-- WORK ORDER --
Records follow. Copy every line with "whether".

-- MATERIAL SHOWN --
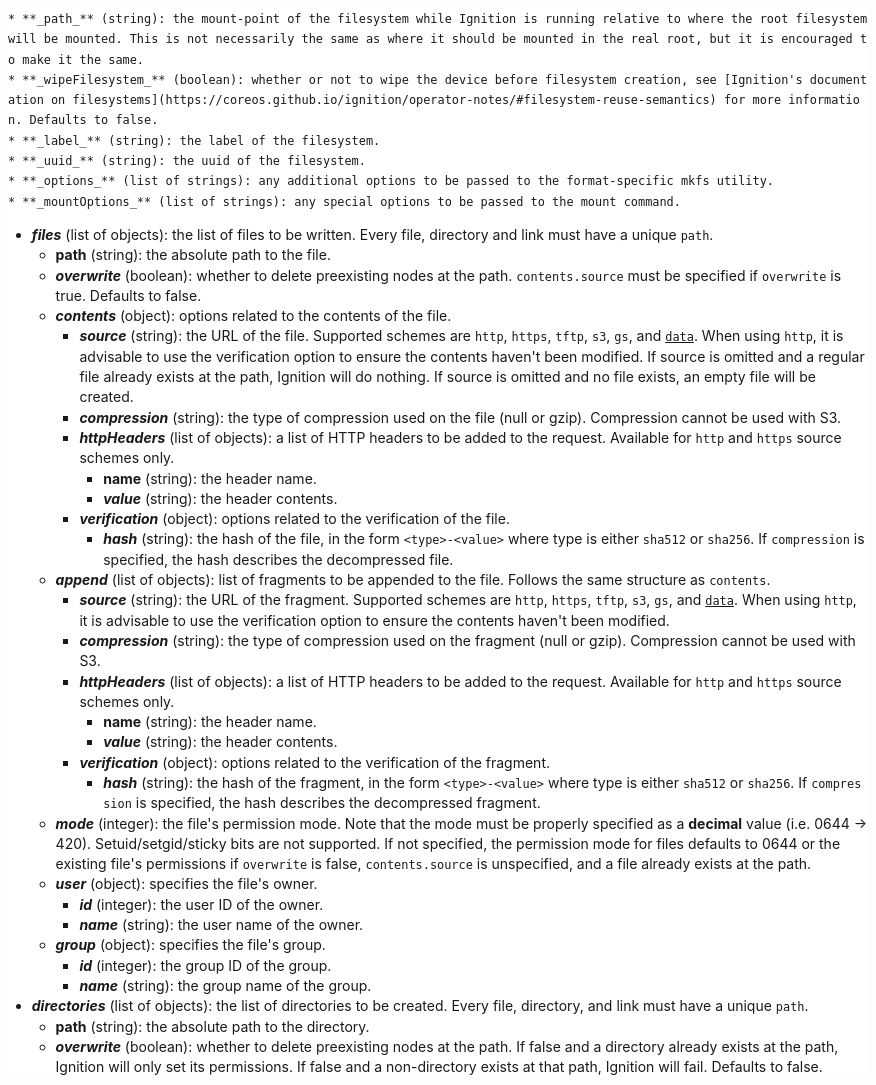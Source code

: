     * **_path_** (string): the mount-point of the filesystem while Ignition is running relative to where the root filesystem will be mounted. This is not necessarily the same as where it should be mounted in the real root, but it is encouraged to make it the same.
    * **_wipeFilesystem_** (boolean): whether or not to wipe the device before filesystem creation, see [Ignition's documentation on filesystems](https://coreos.github.io/ignition/operator-notes/#filesystem-reuse-semantics) for more information. Defaults to false.
    * **_label_** (string): the label of the filesystem.
    * **_uuid_** (string): the uuid of the filesystem.
    * **_options_** (list of strings): any additional options to be passed to the format-specific mkfs utility.
    * **_mountOptions_** (list of strings): any special options to be passed to the mount command.
  * **_files_** (list of objects): the list of files to be written. Every file, directory and link must have a unique `path`.
    * **path** (string): the absolute path to the file.
    * **_overwrite_** (boolean): whether to delete preexisting nodes at the path. `contents.source` must be specified if `overwrite` is true. Defaults to false.
    * **_contents_** (object): options related to the contents of the file.
      * **_source_** (string): the URL of the file. Supported schemes are `http`, `https`, `tftp`, `s3`, `gs`, and [`data`](https://tools.ietf.org/html/rfc2397). When using `http`, it is advisable to use the verification option to ensure the contents haven't been modified. If source is omitted and a regular file already exists at the path, Ignition will do nothing. If source is omitted and no file exists, an empty file will be created.
      * **_compression_** (string): the type of compression used on the file (null or gzip). Compression cannot be used with S3.
      * **_httpHeaders_** (list of objects): a list of HTTP headers to be added to the request. Available for `http` and `https` source schemes only.
        * **name** (string): the header name.
        * **_value_** (string): the header contents.
      * **_verification_** (object): options related to the verification of the file.
        * **_hash_** (string): the hash of the file, in the form `<type>-<value>` where type is either `sha512` or `sha256`. If `compression` is specified, the hash describes the decompressed file.
    * **_append_** (list of objects): list of fragments to be appended to the file. Follows the same structure as `contents`.
      * **_source_** (string): the URL of the fragment. Supported schemes are `http`, `https`, `tftp`, `s3`, `gs`, and [`data`](https://tools.ietf.org/html/rfc2397). When using `http`, it is advisable to use the verification option to ensure the contents haven't been modified.
      * **_compression_** (string): the type of compression used on the fragment (null or gzip). Compression cannot be used with S3.
      * **_httpHeaders_** (list of objects): a list of HTTP headers to be added to the request. Available for `http` and `https` source schemes only.
        * **name** (string): the header name.
        * **_value_** (string): the header contents.
      * **_verification_** (object): options related to the verification of the fragment.
        * **_hash_** (string): the hash of the fragment, in the form `<type>-<value>` where type is either `sha512` or `sha256`. If `compression` is specified, the hash describes the decompressed fragment.
    * **_mode_** (integer): the file's permission mode. Note that the mode must be properly specified as a **decimal** value (i.e. 0644 -> 420). Setuid/setgid/sticky bits are not supported. If not specified, the permission mode for files defaults to 0644 or the existing file's permissions if `overwrite` is false, `contents.source` is unspecified, and a file already exists at the path.
    * **_user_** (object): specifies the file's owner.
      * **_id_** (integer): the user ID of the owner.
      * **_name_** (string): the user name of the owner.
    * **_group_** (object): specifies the file's group.
      * **_id_** (integer): the group ID of the group.
      * **_name_** (string): the group name of the group.
  * **_directories_** (list of objects): the list of directories to be created. Every file, directory, and link must have a unique `path`.
    * **path** (string): the absolute path to the directory.
    * **_overwrite_** (boolean): whether to delete preexisting nodes at the path. If false and a directory already exists at the path, Ignition will only set its permissions. If false and a non-directory exists at that path, Ignition will fail. Defaults to false.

-- WRITTEN ANSWER --
    * **_wipeFilesystem_** (boolean): whether or not to wipe the device before filesystem creation, see [Ignition's documentation on filesystems](https://coreos.github.io/ignition/operator-notes/#filesystem-reuse-semantics) for more information. Defaults to false.
    * **_overwrite_** (boolean): whether to delete preexisting nodes at the path. `contents.source` must be specified if `overwrite` is true. Defaults to false.
    * **_overwrite_** (boolean): whether to delete preexisting nodes at the path. If false and a directory already exists at the path, Ignition will only set its permissions. If false and a non-directory exists at that path, Ignition will fail. Defaults to false.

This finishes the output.